Sin embargo el rol propiciado por la cultura patriarcal prolifera en todo el país y tratar de cambiarlo, implica cierto roce con el género opuesto y hasta con el ámbito social, ya que trabajar fuera del hogar como afanadora, secretaria, empresaria o en cualquier ámbito, implica, para ellas, trasformar la convivencia social de su entorno y con la función que dentro de la propia familia, por décadas, habían desempeñado.

Existen dos estudios que abordan la problemática de la incursión de la mujer en el mundo laboral, el primero fue realizado por Idrovo Carlier quien revisa la identidad laboral de la mujer en las grandes empresas. Destaca la necesidad que impera en las familias en relación a que tanto el padre como la madre trabajen, así como la rigidez en los horarios y las actividades que involucra su labor. Esas normas, son precisamente las que dificultan y en ciertas culturas anulan por completo la posibilidad de una armonía enriquecedora; que afecta a los varones también. Hombres y mujeres, en su toma de decisiones diarias, hacen negociaciones constantes sobre los roles y tareas que, asumen y realizan definiendo, y redefiniendo en el proceso su identidad personal, familiar y laboral.

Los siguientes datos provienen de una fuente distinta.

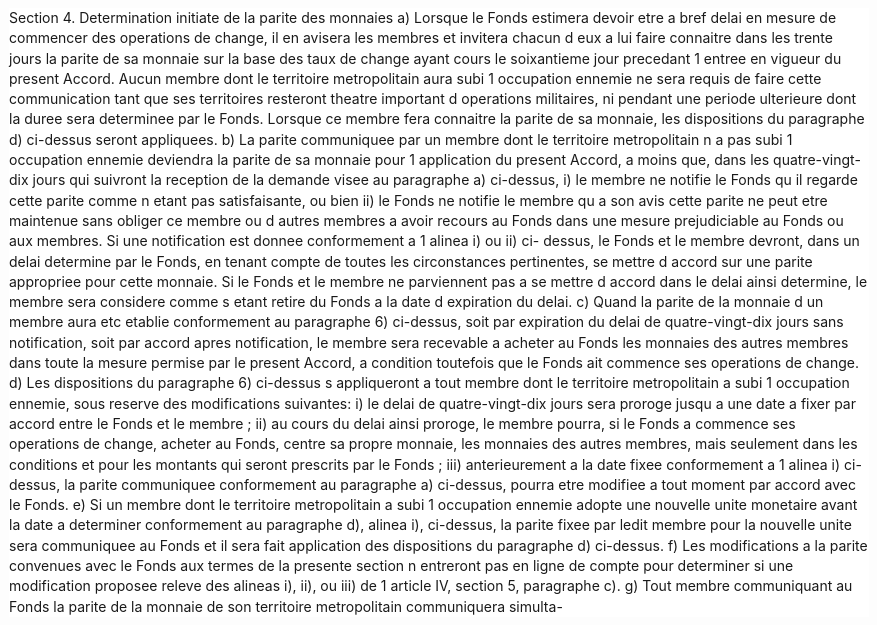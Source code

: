 Section 4. Determination initiate de la parite des monnaies
a) Lorsque le Fonds estimera devoir etre a bref delai en mesure
de commencer des operations de change, il en avisera les
membres et invitera chacun d eux a lui faire connaitre dans les
trente jours la parite de sa monnaie sur la base des taux de
change ayant cours le soixantieme jour precedant 1 entree en
vigueur du present Accord. Aucun membre dont le territoire
metropolitain aura subi 1 occupation ennemie ne sera requis de
faire cette communication tant que ses territoires resteront
theatre important d operations militaires, ni pendant une
periode ulterieure dont la duree sera determinee par le Fonds.
Lorsque ce membre fera connaitre la parite de sa monnaie, les
dispositions du paragraphe d) ci-dessus seront appliquees.
b) La parite communiquee par un membre dont le territoire
metropolitain n a pas subi 1 occupation ennemie deviendra la
parite de sa monnaie pour 1 application du present Accord, a
moins que, dans les quatre-vingt-dix jours qui suivront la
reception de la demande visee au paragraphe a) ci-dessus, i) le
membre ne notifie le Fonds qu il regarde cette parite comme
n etant pas satisfaisante, ou bien ii) le Fonds ne notifie le
membre qu a son avis cette parite ne peut etre maintenue sans
obliger ce membre ou d autres membres a avoir recours au Fonds
dans une mesure prejudiciable au Fonds ou aux membres. Si
une notification est donnee conformement a 1 alinea i) ou ii) ci-
dessus, le Fonds et le membre devront, dans un delai determine
par le Fonds, en tenant compte de toutes les circonstances
pertinentes, se mettre d accord sur une parite appropriee pour
cette monnaie. Si le Fonds et le membre ne parviennent pas a
se mettre d accord dans le delai ainsi determine, le membre sera
considere comme s etant retire du Fonds a la date d expiration
du delai.
c) Quand la parite de la monnaie d un membre aura etc
etablie conformement au paragraphe 6) ci-dessus, soit par
expiration du delai de quatre-vingt-dix jours sans notification,
soit par accord apres notification, le membre sera recevable a
acheter au Fonds les monnaies des autres membres dans toute
la mesure permise par le present Accord, a condition toutefois
que le Fonds ait commence ses operations de change.
d) Les dispositions du paragraphe 6) ci-dessus s appliqueront
a tout membre dont le territoire metropolitain a subi 1 occupation
ennemie, sous reserve des modifications suivantes:
i) le delai de quatre-vingt-dix jours sera proroge jusqu a une
date a fixer par accord entre le Fonds et le membre ;
ii) au cours du delai ainsi proroge, le membre pourra, si le
Fonds a commence ses operations de change, acheter au
Fonds, centre sa propre monnaie, les monnaies des autres
membres, mais seulement dans les conditions et pour les
montants qui seront prescrits par le Fonds ;
iii) anterieurement a la date fixee conformement a 1 alinea
i) ci-dessus, la parite communiquee conformement au
paragraphe a) ci-dessus, pourra etre modifiee a tout moment
par accord avec le Fonds.
e) Si un membre dont le territoire metropolitain a subi
1 occupation ennemie adopte une nouvelle unite monetaire
avant la date a determiner conformement au paragraphe d),
alinea i), ci-dessus, la parite fixee par ledit membre pour la
nouvelle unite sera communiquee au Fonds et il sera fait
application des dispositions du paragraphe d) ci-dessus.
f) Les modifications a la parite convenues avec le Fonds aux
termes de la presente section n entreront pas en ligne de compte
pour determiner si une modification proposee releve des alineas
i), ii), ou iii) de 1 article IV, section 5, paragraphe c).
g) Tout membre communiquant au Fonds la parite de la
monnaie de son territoire metropolitain communiquera simulta-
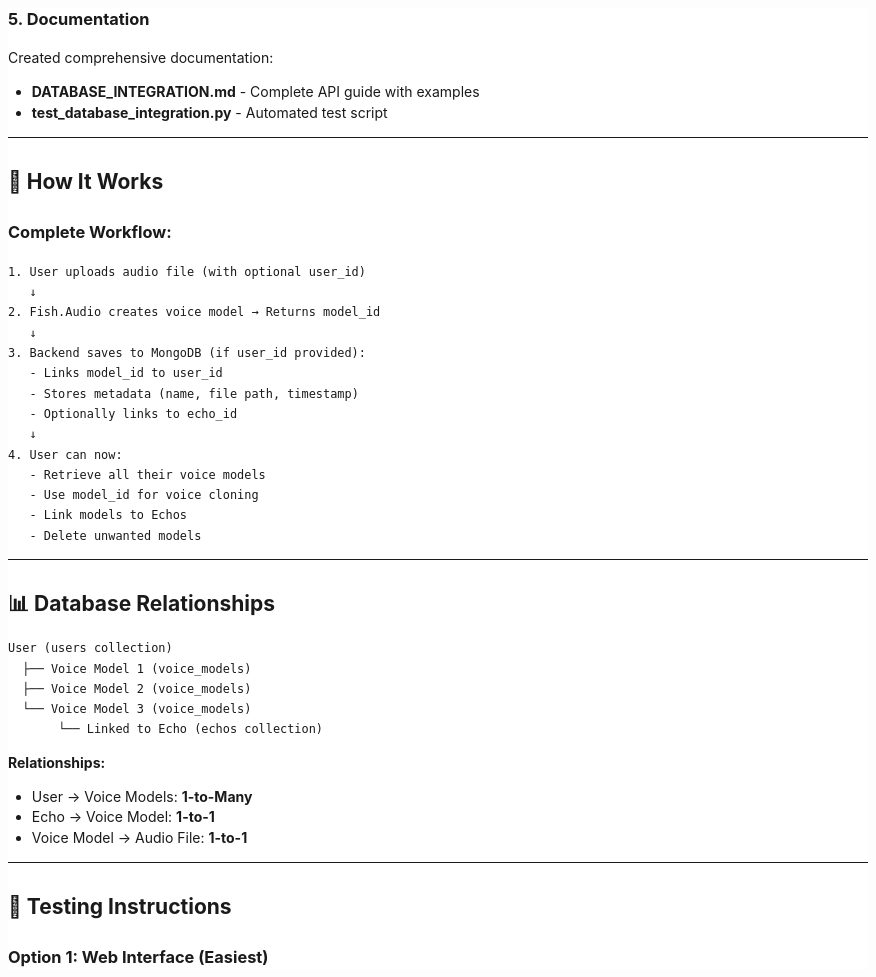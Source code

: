 ### 5. Documentation
Created comprehensive documentation:
- **DATABASE_INTEGRATION.md** - Complete API guide with examples
- **test_database_integration.py** - Automated test script

---

## 🎯 How It Works

### Complete Workflow:

```
1. User uploads audio file (with optional user_id)
   ↓
2. Fish.Audio creates voice model → Returns model_id
   ↓
3. Backend saves to MongoDB (if user_id provided):
   - Links model_id to user_id
   - Stores metadata (name, file path, timestamp)
   - Optionally links to echo_id
   ↓
4. User can now:
   - Retrieve all their voice models
   - Use model_id for voice cloning
   - Link models to Echos
   - Delete unwanted models
```

---

## 📊 Database Relationships

```
User (users collection)
  ├── Voice Model 1 (voice_models)
  ├── Voice Model 2 (voice_models)
  └── Voice Model 3 (voice_models)
       └── Linked to Echo (echos collection)
```

**Relationships:**
- User → Voice Models: **1-to-Many**
- Echo → Voice Model: **1-to-1**
- Voice Model → Audio File: **1-to-1**

---

## 🚀 Testing Instructions

### Option 1: Web Interface (Easiest)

El segundo trabajo fue elaborado en 2006 por Gabriel Pérez Pérez, quien estudió la identidad laboral de las mujeres que trabajan como operadoras en la empresa mexicana Telmex y permite ver algunas orientaciones que ellas tienen en el terreno de las identidades sociales, a las cuales denomina como:

Un sistema de creencias y valores que se conforman dentro de una ocupación, compuesta por una ideología de bagaje cultural, pero que se forma a partir de las experiencias singulares del trabajo, derivado hacia la colectividad, para definir al otro, marcando la diferencia entre una ocupación y otra. (Pérez 59)

Con base en lo anterior, se entiende que la identidad laboral se construye desde el lugar donde se trabaja y con base en las cualidades que se van adquiriendo gracias a las actividades que se realizan. Esas apropiaciones determinan en el sujeto, rasgos identitarios que lo definen en un espacio de acción o quehacer laboral.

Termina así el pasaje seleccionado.